Dina, this is Jeremy. We're in constant dialogue with our customers. We have interest in that expansion, but at this point, we're shipping and our capacity is full going south from Canada to the U. S. In multiple destinations.

Speaker 1

We have our last question from Harry Mateer from Barclays. Your line is open.

Speaker 11

Hi, good afternoon, guys. Al, you highlighted the large drop in short term debt in the Q1 and I think historically you've tended to guide that number to fluctuate in the $400,000,000 to $800,000,000 range. Is that still a good guide to use? And how should we think about the short term debt line trending for the rest of 2020

Speaker 5

Yes. What we would say is, it's obviously a number of variables that will impact kind of the long term trend, but that's probably still a reasonable long term number. What I would say is we do expect some of the benefit we saw in 1Q to be temporal, But we do expect again on our free cash flow after we've

Speaker 3

seen

Speaker 2

in

Speaker 3

1

Speaker 5

we've seen in 1Q to be 10 pro.

Speaker 11

Okay. And then related to that, just when it comes to debt reduction, you think about getting these asset sale proceeds in the door. How are you planning to prioritize that debt reduction? Is there something prepayable you have or is it going to be about lengthening runway or might you target some high coupon debt to sort of better boost metrics like free cash flow and obviously

Speaker 5

harder to get So it's obviously harder to get out and take out and

Speaker 11

there's an

Speaker 5

upfront cost associated with that. We do have, I think, $1,150,000,000 maturing within the next couple of years and a few other issues shortly after. So we will likely target some of the near term senior note maturities to look to retire some on the front end. With that said, we will take a look at if there is an economic benefit to some of longer dated stuff. But it's out there a ways.
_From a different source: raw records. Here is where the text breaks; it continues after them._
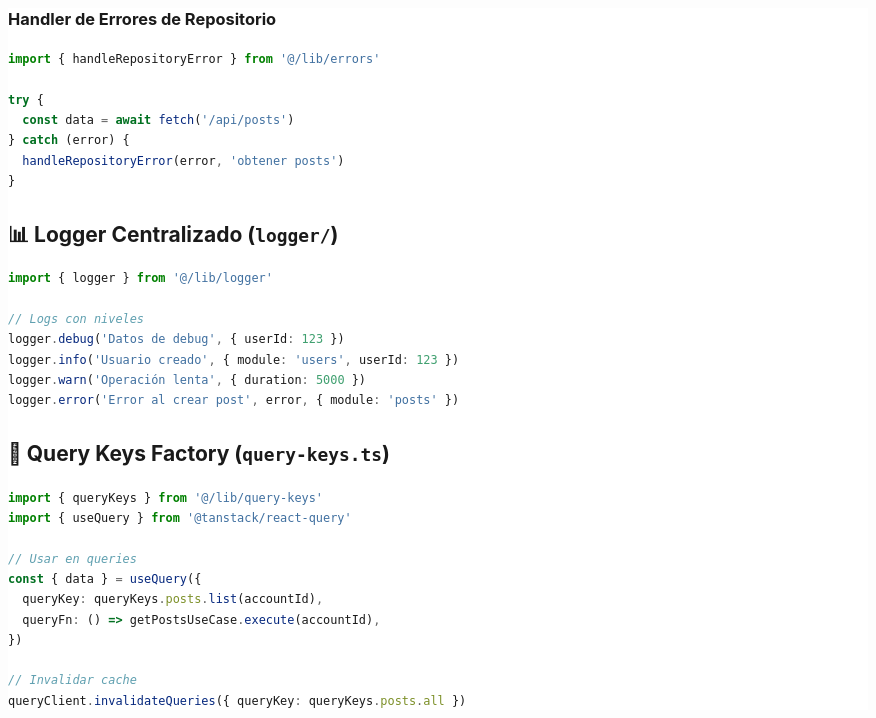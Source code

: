 ### Handler de Errores de Repositorio

```typescript
import { handleRepositoryError } from '@/lib/errors'

try {
  const data = await fetch('/api/posts')
} catch (error) {
  handleRepositoryError(error, 'obtener posts')
}
```

## 📊 Logger Centralizado (`logger/`)

```typescript
import { logger } from '@/lib/logger'

// Logs con niveles
logger.debug('Datos de debug', { userId: 123 })
logger.info('Usuario creado', { module: 'users', userId: 123 })
logger.warn('Operación lenta', { duration: 5000 })
logger.error('Error al crear post', error, { module: 'posts' })
```

## 🔑 Query Keys Factory (`query-keys.ts`)

```typescript
import { queryKeys } from '@/lib/query-keys'
import { useQuery } from '@tanstack/react-query'

// Usar en queries
const { data } = useQuery({
  queryKey: queryKeys.posts.list(accountId),
  queryFn: () => getPostsUseCase.execute(accountId),
})

// Invalidar cache
queryClient.invalidateQueries({ queryKey: queryKeys.posts.all })
```

```

```
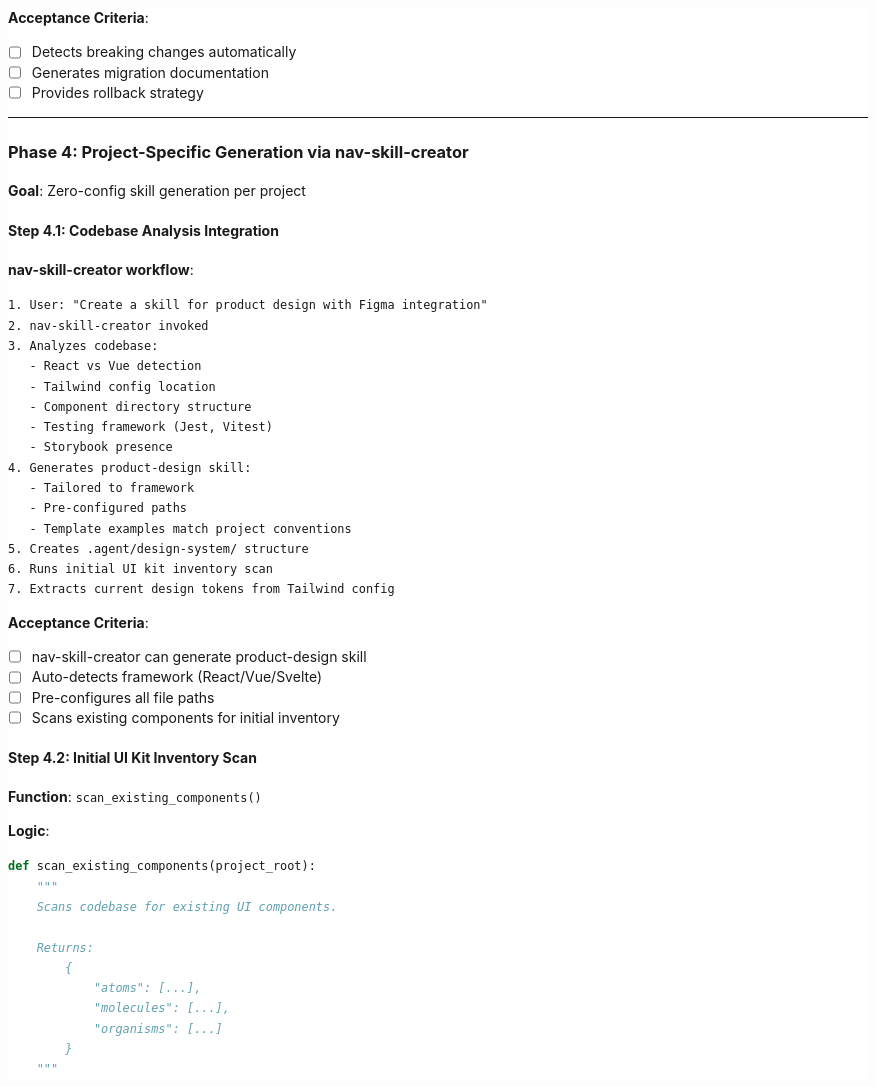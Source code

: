 **Acceptance Criteria**:
- [ ] Detects breaking changes automatically
- [ ] Generates migration documentation
- [ ] Provides rollback strategy

---

### Phase 4: Project-Specific Generation via nav-skill-creator

**Goal**: Zero-config skill generation per project

#### Step 4.1: Codebase Analysis Integration

**nav-skill-creator workflow**:
```
1. User: "Create a skill for product design with Figma integration"
2. nav-skill-creator invoked
3. Analyzes codebase:
   - React vs Vue detection
   - Tailwind config location
   - Component directory structure
   - Testing framework (Jest, Vitest)
   - Storybook presence
4. Generates product-design skill:
   - Tailored to framework
   - Pre-configured paths
   - Template examples match project conventions
5. Creates .agent/design-system/ structure
6. Runs initial UI kit inventory scan
7. Extracts current design tokens from Tailwind config
```

**Acceptance Criteria**:
- [ ] nav-skill-creator can generate product-design skill
- [ ] Auto-detects framework (React/Vue/Svelte)
- [ ] Pre-configures all file paths
- [ ] Scans existing components for initial inventory

#### Step 4.2: Initial UI Kit Inventory Scan

**Function**: `scan_existing_components()`

**Logic**:
```python
def scan_existing_components(project_root):
    """
    Scans codebase for existing UI components.

    Returns:
        {
            "atoms": [...],
            "molecules": [...],
            "organisms": [...]
        }
    """
```
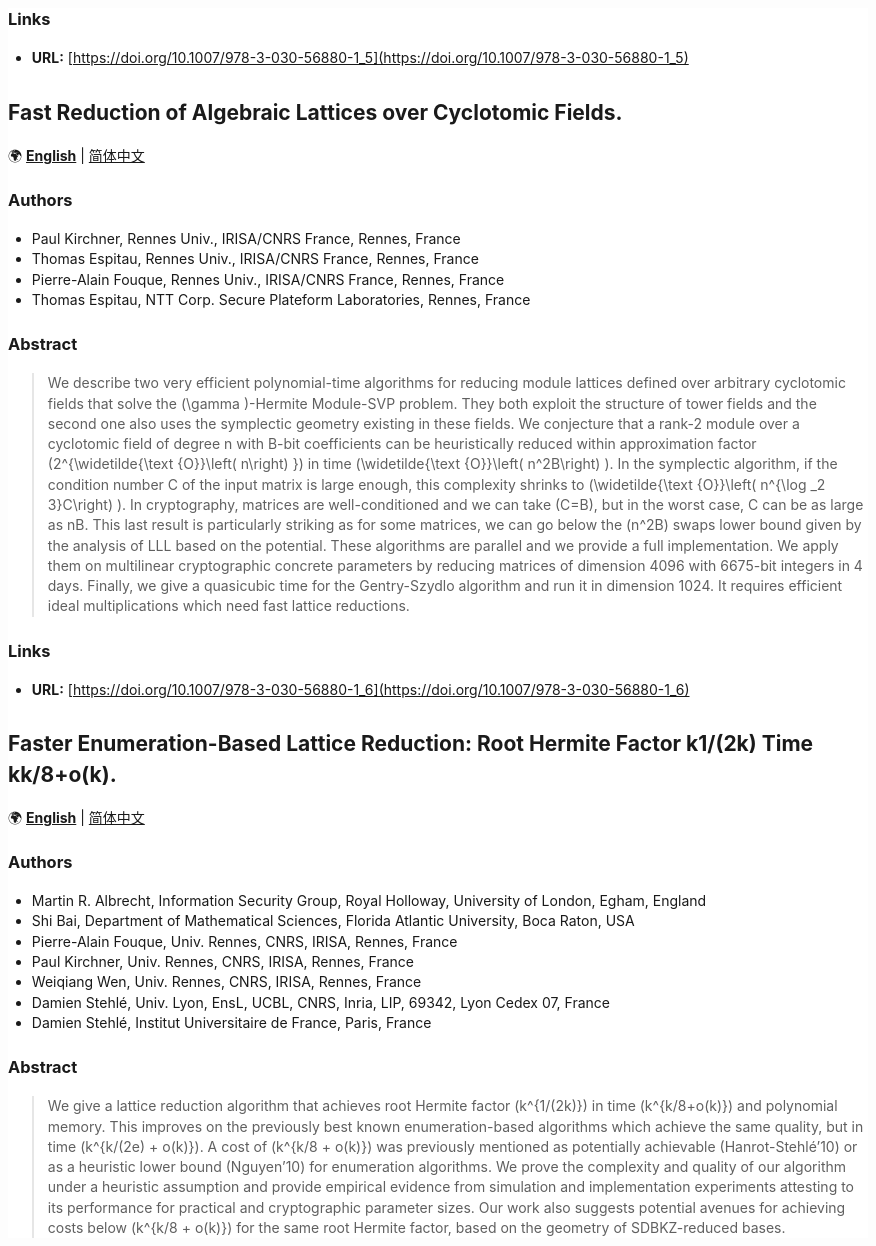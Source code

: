### Links
- **URL:** [https://doi.org/10.1007/978-3-030-56880-1_5](https://doi.org/10.1007/978-3-030-56880-1_5)
## Fast Reduction of Algebraic Lattices over Cyclotomic Fields.
🌍 **[English](../../../docs/en/Crypto/Crypto%2020-2.md#fast-reduction-of-algebraic-lattices-over-cyclotomic-fields)** | [简体中文](../../../docs/zh-CN/Crypto/Crypto%2020-2.md#fast-reduction-of-algebraic-lattices-over-cyclotomic-fields)
### Authors
* Paul Kirchner, Rennes Univ., IRISA/CNRS France, Rennes, France
* Thomas Espitau, Rennes Univ., IRISA/CNRS France, Rennes, France
* Pierre-Alain Fouque, Rennes Univ., IRISA/CNRS France, Rennes, France
* Thomas Espitau, NTT Corp. Secure Plateform Laboratories, Rennes, France
### Abstract
> We describe two very efficient polynomial-time algorithms for reducing module lattices defined over arbitrary cyclotomic fields that solve the \(\gamma \)-Hermite Module-SVP problem. They both exploit the structure of tower fields and the second one also uses the symplectic geometry existing in these fields. We conjecture that a rank-2 module over a cyclotomic field of degree n with B-bit coefficients can be heuristically reduced within approximation factor \(2^{\widetilde{\text {O}}\left( n\right) }\) in time \(\widetilde{\text {O}}\left( n^2B\right) \). In the symplectic algorithm, if the condition number C of the input matrix is large enough, this complexity shrinks to \(\widetilde{\text {O}}\left( n^{\log _2 3}C\right) \). In cryptography, matrices are well-conditioned and we can take \(C=B\), but in the worst case, C can be as large as nB. This last result is particularly striking as for some matrices, we can go below the \(n^2B\) swaps lower bound given by the analysis of LLL based on the potential. These algorithms are parallel and we provide a full implementation. We apply them on multilinear cryptographic concrete parameters by reducing matrices of dimension 4096 with 6675-bit integers in 4 days. Finally, we give a quasicubic time for the Gentry-Szydlo algorithm and run it in dimension 1024. It requires efficient ideal multiplications which need fast lattice reductions.

### Links
- **URL:** [https://doi.org/10.1007/978-3-030-56880-1_6](https://doi.org/10.1007/978-3-030-56880-1_6)
## Faster Enumeration-Based Lattice Reduction: Root Hermite Factor k1/(2k) Time kk/8+o(k).
🌍 **[English](../../../docs/en/Crypto/Crypto%2020-2.md#faster-enumeration-based-lattice-reduction-root-hermite-factor-k1-2k-time-kk-8-o-k)** | [简体中文](../../../docs/zh-CN/Crypto/Crypto%2020-2.md#faster-enumeration-based-lattice-reduction-root-hermite-factor-k1-2k-time-kk-8-o-k)
### Authors
* Martin R. Albrecht, Information Security Group, Royal Holloway, University of London, Egham, England
* Shi Bai, Department of Mathematical Sciences, Florida Atlantic University, Boca Raton, USA
* Pierre-Alain Fouque, Univ. Rennes, CNRS, IRISA, Rennes, France
* Paul Kirchner, Univ. Rennes, CNRS, IRISA, Rennes, France
* Weiqiang Wen, Univ. Rennes, CNRS, IRISA, Rennes, France
* Damien Stehlé, Univ. Lyon, EnsL, UCBL, CNRS, Inria, LIP, 69342, Lyon Cedex 07, France
* Damien Stehlé, Institut Universitaire de France, Paris, France
### Abstract
> We give a lattice reduction algorithm that achieves root Hermite factor \(k^{1/(2k)}\) in time \(k^{k/8+o(k)}\) and polynomial memory. This improves on the previously best known enumeration-based algorithms which achieve the same quality, but in time \(k^{k/(2e) + o(k)}\). A cost of \(k^{k/8 + o(k)}\) was previously mentioned as potentially achievable (Hanrot-Stehlé’10) or as a heuristic lower bound (Nguyen’10) for enumeration algorithms. We prove the complexity and quality of our algorithm under a heuristic assumption and provide empirical evidence from simulation and implementation experiments attesting to its performance for practical and cryptographic parameter sizes. Our work also suggests potential avenues for achieving costs below \(k^{k/8 + o(k)}\) for the same root Hermite factor, based on the geometry of SDBKZ-reduced bases.
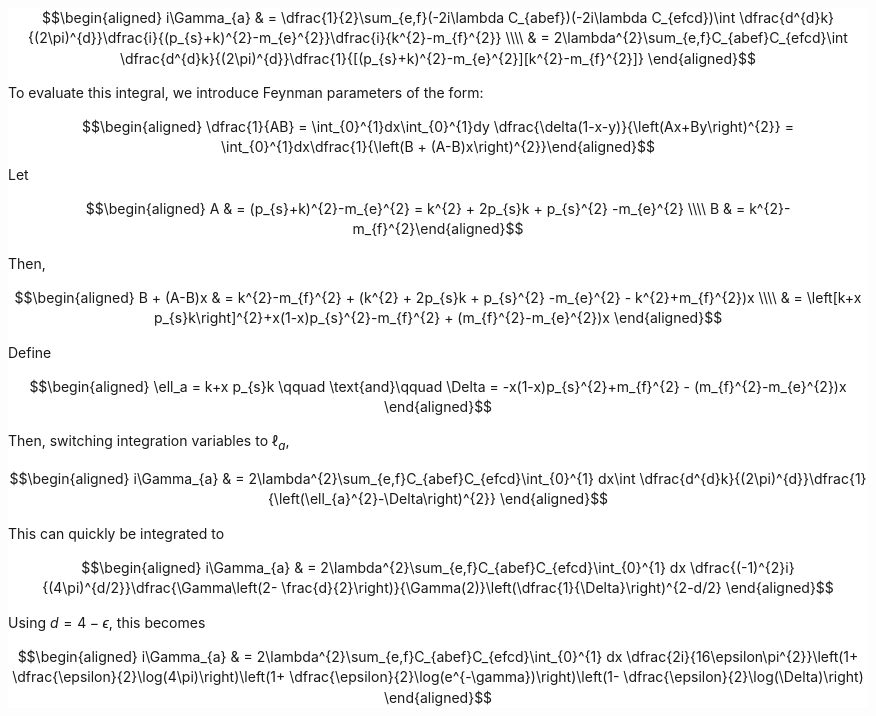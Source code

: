 $$\begin{aligned}
    i\Gamma_{a}
      & = \dfrac{1}{2}\sum_{e,f}(-2i\lambda C_{abef})(-2i\lambda C_{efcd})\int \dfrac{d^{d}k}{(2\pi)^{d}}\dfrac{i}{(p_{s}+k)^{2}-m_{e}^{2}}\dfrac{i}{k^{2}-m_{f}^{2}} \\\\
      & = 2\lambda^{2}\sum_{e,f}C_{abef}C_{efcd}\int \dfrac{d^{d}k}{(2\pi)^{d}}\dfrac{1}{[(p_{s}+k)^{2}-m_{e}^{2}][k^{2}-m_{f}^{2}]}
\end{aligned}$$

To evaluate this integral, we introduce Feynman parameters of the form:

$$\begin{aligned}
    \dfrac{1}{AB} = \int_{0}^{1}dx\int_{0}^{1}dy \dfrac{\delta(1-x-y)}{\left(Ax+By\right)^{2}} = \int_{0}^{1}dx\dfrac{1}{\left(B + (A-B)x\right)^{2}}\end{aligned}$$
Let

$$\begin{aligned}
    A & = (p_{s}+k)^{2}-m_{e}^{2} = k^{2} + 2p_{s}k + p_{s}^{2} -m_{e}^{2} \\\\
    B & = k^{2}-m_{f}^{2}\end{aligned}$$

Then,

$$\begin{aligned}
    B + (A-B)x
      & = k^{2}-m_{f}^{2} + (k^{2} + 2p_{s}k + p_{s}^{2} -m_{e}^{2} - k^{2}+m_{f}^{2})x  \\\\
      & = \left[k+x p_{s}k\right]^{2}+x(1-x)p_{s}^{2}-m_{f}^{2} + (m_{f}^{2}-m_{e}^{2})x
\end{aligned}$$

Define

$$\begin{aligned}
    \ell_a = k+x p_{s}k \qquad \text{and}\qquad \Delta = -x(1-x)p_{s}^{2}+m_{f}^{2} - (m_{f}^{2}-m_{e}^{2})x
\end{aligned}$$

Then, switching integration variables to $\ell_{a}$,

$$\begin{aligned}
    i\Gamma_{a}
      & = 2\lambda^{2}\sum_{e,f}C_{abef}C_{efcd}\int_{0}^{1} dx\int \dfrac{d^{d}k}{(2\pi)^{d}}\dfrac{1}{\left(\ell_{a}^{2}-\Delta\right)^{2}}
\end{aligned}$$

This can quickly be integrated to

$$\begin{aligned}
    i\Gamma_{a}
      & = 2\lambda^{2}\sum_{e,f}C_{abef}C_{efcd}\int_{0}^{1} dx \dfrac{(-1)^{2}i}{(4\pi)^{d/2}}\dfrac{\Gamma\left(2- \frac{d}{2}\right)}{\Gamma(2)}\left(\dfrac{1}{\Delta}\right)^{2-d/2}
\end{aligned}$$

Using $d=4-\epsilon$, this becomes

$$\begin{aligned}
    i\Gamma_{a}
      & = 2\lambda^{2}\sum_{e,f}C_{abef}C_{efcd}\int_{0}^{1} dx \dfrac{2i}{16\epsilon\pi^{2}}\left(1+ \dfrac{\epsilon}{2}\log(4\pi)\right)\left(1+ \dfrac{\epsilon}{2}\log(e^{-\gamma})\right)\left(1- \dfrac{\epsilon}{2}\log(\Delta)\right)
\end{aligned}$$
And we think we'd be better suited to try to maintain and manage near term exposure.

Speaker 11

Okay, got it. Thanks very much.

Speaker 10

Thanks Harry.

Speaker 3

I wanted to thank everybody again for joining our call and we look forward to having follow-up conversations with many of you in the coming days. So thanks again. We look forward to updating you again in August.

Speaker 1

Ladies and gentlemen, this concludes today's conference call. Thank you for participating. You may now disconnect.